Kadın, erkek, her yaştan silahlı kişilerin, Türkiye veya başka bir ülkede veya ülkelerde, dağlarda olduklarını düşünün. Anneler, yürüyüş giysileri içinde, sırtlarında yiyecek çantaları. Dağlara, mağaralara, ormanlara yakın yerleşim yerlerinde toplanıyorlar. Siyasal ve inançlara dayalı değil, şiddete karşı, sevgiden yana olmanın verdiği güçle, konuşuyorlar, yürüyorlar.
Bir de, ellerindeki beyaz bezlerde yazanlar ve yüksek sesle atılan çığlıklarda şunları hayal ediyorum.
“Silahları bırakın. Sizin kanlarınızın, biz annelerin gözyaşlarının akması, büyük acılarımız, korkularımız dursun artık. Sizi kimse öldürmesin, siz de kimseyi öldürmeyin. Siz olmadan yemek yiyemiyoruz, çalışamıyoruz, dinlenemiyoruz, uyuyamıyoruz. Kardeşlerinizi kucaklarken içimiz kan ağlıyor.
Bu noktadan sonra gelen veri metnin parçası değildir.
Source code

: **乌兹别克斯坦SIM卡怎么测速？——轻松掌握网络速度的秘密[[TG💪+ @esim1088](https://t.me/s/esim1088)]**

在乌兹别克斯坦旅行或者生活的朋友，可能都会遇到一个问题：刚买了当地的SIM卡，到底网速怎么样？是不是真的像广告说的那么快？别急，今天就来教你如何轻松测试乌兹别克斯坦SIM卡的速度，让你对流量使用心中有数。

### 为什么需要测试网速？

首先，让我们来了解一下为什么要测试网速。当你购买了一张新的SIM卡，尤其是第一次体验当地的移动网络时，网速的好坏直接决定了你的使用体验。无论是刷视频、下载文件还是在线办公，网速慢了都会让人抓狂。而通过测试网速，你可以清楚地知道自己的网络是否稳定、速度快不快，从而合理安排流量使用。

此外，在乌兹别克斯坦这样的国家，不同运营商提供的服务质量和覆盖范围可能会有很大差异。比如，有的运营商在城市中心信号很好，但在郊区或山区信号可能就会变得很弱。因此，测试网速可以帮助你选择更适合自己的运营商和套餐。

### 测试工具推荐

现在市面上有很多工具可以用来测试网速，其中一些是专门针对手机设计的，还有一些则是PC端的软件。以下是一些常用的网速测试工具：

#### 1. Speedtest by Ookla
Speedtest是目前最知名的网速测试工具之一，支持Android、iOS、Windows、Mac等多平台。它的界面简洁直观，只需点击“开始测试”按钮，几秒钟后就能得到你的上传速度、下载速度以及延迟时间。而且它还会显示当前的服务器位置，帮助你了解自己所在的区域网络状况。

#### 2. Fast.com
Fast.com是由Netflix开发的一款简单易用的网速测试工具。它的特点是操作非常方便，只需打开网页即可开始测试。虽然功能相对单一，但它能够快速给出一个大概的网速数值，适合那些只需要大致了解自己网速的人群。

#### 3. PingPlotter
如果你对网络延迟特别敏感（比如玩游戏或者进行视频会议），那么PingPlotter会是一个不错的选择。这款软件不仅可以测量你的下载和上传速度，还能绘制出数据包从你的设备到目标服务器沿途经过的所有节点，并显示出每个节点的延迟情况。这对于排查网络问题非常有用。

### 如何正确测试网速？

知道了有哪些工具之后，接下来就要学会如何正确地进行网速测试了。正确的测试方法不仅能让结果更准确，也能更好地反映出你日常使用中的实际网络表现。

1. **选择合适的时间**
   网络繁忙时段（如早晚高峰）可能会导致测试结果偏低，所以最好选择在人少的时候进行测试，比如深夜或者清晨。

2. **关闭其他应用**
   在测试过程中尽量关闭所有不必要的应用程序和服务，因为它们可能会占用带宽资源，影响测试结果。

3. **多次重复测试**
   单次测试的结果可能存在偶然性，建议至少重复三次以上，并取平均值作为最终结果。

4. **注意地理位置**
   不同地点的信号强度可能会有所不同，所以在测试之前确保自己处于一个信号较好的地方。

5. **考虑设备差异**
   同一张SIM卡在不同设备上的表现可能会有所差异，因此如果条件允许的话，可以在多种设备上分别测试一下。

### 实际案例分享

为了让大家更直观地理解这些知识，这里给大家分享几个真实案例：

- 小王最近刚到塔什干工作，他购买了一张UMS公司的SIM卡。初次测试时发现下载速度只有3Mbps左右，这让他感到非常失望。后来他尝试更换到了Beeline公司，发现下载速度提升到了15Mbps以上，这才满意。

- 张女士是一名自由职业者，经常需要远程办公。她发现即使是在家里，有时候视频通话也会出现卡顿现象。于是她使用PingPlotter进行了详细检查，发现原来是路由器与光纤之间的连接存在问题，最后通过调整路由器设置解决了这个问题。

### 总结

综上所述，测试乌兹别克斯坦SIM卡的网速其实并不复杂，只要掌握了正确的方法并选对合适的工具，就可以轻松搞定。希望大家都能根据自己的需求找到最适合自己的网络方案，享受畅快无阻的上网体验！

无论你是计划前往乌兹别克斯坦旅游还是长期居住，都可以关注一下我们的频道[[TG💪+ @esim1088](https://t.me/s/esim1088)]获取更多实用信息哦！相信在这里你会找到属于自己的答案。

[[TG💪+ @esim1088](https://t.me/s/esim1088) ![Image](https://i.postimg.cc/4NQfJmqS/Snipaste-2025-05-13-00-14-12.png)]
Babalarınızla birbirimize “Seni seviyorum “diyemiyor, sarılamıyoruz.
Komşularımız, bizi tanıyanlar, kardeşlerinize, bize, babalarınıza iyi gözle bakmıyorlar. Bize baktıklarında, belki de gözlerinin önünde, elinde silah ve bomba tutan sizleri, akan kanları, ölen genç bedenleri görüyorlar. Kan üzerinde demokrasi, adalet, özgürlük ve mutluluk sağlanamaz. İnin dağlardan, verin silahlarınızı yetkili makamlara. Mağaralarda bir şey bırakmayın. Oralar, hep birlikte özgürce gezilen yerler olsun, eskisi gibi. Haydi yavrularım, evlerinize, yaşamaya geri dönün. Sorunlar, sıkıntılar, haksızlıklar, adaletsizlikler, ayırımcılıklar için şiddetsiz mücadele edin. Biz anneler de sizlerin yanında olalım. Haydi yavrularımız, sevgili çocuklarımız, bizler size geliyoruz. Herhalde silahlarınızı bize çevirmeyeceksiniz. Bize yüzlerinizi, gözlerinizi, yüreklerinizi çeviriniz. Birlikte evimize geri dönelim ve Dünyaya örnek olalım, tarihi yazalım birlikte. Anneler ağlamasın artık yavrularımız.”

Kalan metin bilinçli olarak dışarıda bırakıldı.